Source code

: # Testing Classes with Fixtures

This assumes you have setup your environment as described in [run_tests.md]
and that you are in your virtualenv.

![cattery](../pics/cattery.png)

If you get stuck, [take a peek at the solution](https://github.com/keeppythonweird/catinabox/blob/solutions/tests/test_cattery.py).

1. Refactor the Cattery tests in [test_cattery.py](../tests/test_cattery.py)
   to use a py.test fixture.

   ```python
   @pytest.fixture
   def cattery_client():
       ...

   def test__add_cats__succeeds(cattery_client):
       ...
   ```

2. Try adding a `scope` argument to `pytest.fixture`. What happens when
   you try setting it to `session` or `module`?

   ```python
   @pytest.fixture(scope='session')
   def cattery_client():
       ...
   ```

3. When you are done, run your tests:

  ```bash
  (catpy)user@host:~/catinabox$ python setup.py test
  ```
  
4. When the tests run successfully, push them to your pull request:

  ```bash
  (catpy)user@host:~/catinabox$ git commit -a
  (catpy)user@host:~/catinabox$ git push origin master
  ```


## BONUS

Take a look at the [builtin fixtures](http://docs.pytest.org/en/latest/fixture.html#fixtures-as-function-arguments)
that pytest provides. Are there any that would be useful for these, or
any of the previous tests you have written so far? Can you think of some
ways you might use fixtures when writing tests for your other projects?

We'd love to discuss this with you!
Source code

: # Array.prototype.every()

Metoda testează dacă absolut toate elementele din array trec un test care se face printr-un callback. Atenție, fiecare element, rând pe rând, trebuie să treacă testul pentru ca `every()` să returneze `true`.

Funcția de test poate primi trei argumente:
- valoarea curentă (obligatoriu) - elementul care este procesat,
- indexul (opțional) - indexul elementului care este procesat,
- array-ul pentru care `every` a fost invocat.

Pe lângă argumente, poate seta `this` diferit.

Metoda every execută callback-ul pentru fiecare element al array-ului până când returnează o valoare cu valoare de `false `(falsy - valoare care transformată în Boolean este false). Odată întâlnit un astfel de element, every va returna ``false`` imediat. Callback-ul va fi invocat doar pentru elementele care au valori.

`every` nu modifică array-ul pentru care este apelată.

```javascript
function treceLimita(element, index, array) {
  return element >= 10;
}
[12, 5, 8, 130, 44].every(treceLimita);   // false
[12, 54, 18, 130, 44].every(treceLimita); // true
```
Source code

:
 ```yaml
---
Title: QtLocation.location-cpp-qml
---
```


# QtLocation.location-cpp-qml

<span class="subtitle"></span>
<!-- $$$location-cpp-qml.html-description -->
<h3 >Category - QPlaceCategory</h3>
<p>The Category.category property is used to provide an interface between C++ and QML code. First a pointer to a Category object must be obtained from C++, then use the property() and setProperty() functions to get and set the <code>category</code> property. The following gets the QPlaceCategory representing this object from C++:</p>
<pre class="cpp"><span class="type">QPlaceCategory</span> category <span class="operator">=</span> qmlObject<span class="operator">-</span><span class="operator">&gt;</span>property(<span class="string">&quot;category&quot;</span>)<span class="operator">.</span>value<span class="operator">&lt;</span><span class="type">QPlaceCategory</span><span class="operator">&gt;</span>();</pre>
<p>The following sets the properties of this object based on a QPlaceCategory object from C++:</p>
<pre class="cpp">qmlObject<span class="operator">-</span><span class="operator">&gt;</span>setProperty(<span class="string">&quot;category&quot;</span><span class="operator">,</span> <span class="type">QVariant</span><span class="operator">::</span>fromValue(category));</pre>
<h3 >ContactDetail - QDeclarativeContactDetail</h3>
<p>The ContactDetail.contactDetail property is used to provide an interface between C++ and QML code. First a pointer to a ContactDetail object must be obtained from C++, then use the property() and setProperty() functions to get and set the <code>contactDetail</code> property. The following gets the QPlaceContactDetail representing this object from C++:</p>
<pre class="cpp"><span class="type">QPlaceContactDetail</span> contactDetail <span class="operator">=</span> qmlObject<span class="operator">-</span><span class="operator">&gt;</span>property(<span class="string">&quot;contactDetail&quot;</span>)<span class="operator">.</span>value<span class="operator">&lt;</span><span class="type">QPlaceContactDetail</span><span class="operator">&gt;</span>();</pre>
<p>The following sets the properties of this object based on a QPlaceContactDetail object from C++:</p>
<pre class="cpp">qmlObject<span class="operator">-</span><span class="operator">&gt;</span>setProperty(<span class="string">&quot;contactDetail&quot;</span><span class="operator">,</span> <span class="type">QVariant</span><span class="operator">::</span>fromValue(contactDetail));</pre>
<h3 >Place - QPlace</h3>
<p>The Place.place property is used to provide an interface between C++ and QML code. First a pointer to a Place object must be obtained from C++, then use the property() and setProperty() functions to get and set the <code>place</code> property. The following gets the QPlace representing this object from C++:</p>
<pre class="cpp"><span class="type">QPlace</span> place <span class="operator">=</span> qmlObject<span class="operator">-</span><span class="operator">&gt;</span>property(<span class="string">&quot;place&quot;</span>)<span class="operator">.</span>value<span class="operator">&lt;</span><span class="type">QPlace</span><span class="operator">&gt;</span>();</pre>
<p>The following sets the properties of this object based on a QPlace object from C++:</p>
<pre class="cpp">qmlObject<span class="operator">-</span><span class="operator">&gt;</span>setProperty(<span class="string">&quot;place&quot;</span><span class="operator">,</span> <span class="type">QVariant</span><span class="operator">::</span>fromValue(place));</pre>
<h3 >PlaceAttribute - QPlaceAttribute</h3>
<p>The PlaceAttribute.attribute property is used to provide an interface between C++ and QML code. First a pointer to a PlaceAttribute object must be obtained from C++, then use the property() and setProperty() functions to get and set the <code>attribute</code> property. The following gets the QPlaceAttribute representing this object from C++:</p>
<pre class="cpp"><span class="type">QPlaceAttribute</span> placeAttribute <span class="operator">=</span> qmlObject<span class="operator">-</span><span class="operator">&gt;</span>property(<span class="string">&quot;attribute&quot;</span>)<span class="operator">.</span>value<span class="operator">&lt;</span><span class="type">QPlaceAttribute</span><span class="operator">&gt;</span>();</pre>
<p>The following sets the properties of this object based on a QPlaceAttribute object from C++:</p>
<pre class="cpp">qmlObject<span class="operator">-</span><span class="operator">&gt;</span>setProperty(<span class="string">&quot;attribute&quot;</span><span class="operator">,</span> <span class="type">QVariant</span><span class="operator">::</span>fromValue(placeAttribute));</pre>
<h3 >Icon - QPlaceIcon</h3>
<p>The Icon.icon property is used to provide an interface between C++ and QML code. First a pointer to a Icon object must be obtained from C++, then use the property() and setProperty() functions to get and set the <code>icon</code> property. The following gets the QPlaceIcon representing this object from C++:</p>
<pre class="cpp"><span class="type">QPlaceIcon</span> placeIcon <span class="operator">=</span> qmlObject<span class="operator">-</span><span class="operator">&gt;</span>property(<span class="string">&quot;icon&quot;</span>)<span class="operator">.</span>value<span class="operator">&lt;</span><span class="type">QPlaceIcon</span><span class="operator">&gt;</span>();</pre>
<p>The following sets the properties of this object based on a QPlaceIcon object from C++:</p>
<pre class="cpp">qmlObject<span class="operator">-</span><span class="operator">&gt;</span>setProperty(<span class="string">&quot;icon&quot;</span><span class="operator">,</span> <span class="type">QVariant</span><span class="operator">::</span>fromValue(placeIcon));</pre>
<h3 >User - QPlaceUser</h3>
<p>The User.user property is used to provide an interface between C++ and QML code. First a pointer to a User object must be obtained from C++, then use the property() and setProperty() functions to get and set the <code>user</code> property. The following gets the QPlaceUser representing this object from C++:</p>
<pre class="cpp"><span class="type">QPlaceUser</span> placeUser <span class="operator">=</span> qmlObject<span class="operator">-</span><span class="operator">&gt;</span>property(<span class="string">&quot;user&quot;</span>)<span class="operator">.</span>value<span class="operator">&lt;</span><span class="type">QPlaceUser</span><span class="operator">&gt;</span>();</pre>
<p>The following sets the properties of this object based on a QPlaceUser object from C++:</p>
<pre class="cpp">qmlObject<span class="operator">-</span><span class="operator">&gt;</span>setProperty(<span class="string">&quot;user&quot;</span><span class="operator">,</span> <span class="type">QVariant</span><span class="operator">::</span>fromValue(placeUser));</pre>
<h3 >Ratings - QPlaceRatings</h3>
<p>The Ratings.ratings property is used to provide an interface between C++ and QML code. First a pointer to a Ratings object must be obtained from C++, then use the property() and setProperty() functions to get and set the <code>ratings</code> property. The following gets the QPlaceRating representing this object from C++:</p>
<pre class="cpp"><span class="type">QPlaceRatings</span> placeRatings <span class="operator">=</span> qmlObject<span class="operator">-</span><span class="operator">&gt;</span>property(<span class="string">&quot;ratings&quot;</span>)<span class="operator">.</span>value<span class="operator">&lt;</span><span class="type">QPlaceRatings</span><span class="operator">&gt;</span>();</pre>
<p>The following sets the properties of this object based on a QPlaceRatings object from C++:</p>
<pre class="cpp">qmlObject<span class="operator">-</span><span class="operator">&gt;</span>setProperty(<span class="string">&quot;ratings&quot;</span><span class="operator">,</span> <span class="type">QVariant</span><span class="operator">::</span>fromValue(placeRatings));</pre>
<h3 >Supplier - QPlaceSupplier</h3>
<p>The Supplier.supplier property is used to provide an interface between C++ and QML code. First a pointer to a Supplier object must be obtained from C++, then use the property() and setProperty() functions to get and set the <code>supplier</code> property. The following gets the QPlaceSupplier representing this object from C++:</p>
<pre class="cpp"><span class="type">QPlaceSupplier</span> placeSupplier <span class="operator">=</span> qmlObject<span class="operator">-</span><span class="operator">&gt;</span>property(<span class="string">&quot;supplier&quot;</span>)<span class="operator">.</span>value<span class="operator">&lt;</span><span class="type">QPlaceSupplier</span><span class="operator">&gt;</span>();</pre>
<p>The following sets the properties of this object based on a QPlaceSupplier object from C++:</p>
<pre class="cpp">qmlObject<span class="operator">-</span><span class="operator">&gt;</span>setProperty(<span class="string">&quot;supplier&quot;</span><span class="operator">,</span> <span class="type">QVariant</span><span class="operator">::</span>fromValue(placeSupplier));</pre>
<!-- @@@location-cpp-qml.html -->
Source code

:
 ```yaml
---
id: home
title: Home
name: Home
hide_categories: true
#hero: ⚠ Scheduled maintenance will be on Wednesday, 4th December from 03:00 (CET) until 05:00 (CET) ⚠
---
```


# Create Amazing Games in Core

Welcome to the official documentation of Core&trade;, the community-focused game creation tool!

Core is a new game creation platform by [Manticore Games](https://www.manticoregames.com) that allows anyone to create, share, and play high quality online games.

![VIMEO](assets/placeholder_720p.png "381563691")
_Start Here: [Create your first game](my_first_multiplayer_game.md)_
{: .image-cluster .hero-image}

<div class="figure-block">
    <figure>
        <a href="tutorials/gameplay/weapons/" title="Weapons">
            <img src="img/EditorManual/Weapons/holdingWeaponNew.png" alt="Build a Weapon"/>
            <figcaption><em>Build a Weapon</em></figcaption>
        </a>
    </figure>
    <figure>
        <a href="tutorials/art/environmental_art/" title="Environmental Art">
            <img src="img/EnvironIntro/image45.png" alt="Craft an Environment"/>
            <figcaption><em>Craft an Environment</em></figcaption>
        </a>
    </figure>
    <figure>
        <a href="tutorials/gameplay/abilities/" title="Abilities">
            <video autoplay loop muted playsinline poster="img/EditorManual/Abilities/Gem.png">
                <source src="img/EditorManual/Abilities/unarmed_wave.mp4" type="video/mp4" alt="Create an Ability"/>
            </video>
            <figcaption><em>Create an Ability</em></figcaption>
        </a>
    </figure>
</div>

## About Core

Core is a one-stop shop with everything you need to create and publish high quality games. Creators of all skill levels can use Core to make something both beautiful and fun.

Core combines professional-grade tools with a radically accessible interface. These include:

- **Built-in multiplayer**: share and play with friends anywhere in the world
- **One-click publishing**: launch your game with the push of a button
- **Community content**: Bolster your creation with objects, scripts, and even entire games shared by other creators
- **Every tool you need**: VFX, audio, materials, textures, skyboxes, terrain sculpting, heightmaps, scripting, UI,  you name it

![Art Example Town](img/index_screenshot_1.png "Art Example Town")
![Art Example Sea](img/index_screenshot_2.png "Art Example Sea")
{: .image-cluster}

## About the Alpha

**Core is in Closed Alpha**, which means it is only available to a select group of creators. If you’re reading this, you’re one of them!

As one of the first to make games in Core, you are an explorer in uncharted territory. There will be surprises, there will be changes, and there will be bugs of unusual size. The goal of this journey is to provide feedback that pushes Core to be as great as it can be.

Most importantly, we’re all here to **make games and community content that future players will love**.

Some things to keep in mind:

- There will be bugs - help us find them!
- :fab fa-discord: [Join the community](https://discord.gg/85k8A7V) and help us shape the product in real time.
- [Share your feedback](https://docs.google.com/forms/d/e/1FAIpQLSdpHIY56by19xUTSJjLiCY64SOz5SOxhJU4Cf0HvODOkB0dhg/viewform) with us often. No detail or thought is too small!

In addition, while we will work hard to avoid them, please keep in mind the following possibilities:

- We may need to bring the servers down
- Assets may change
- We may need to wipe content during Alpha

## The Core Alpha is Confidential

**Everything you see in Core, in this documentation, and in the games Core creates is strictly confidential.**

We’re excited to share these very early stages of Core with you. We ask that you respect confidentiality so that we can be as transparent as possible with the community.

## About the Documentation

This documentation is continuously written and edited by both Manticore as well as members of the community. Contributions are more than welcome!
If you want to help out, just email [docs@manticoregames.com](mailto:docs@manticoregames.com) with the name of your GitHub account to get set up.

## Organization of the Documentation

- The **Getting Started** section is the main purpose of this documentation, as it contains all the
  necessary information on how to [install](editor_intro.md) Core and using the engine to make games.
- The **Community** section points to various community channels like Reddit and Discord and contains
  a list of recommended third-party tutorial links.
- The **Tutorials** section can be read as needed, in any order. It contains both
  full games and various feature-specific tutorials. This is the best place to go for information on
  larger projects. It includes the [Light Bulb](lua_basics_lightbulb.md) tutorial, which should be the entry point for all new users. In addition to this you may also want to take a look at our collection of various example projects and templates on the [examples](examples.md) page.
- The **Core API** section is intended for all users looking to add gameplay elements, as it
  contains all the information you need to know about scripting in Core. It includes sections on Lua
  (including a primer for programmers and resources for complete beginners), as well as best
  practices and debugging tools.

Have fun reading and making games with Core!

▶ Work order
If the string "treceLimita" appears in a line of the entries, report the line.

▶ Task solution
function treceLimita(element, index, array) {
[12, 5, 8, 130, 44].every(treceLimita);   // false
[12, 54, 18, 130, 44].every(treceLimita); // true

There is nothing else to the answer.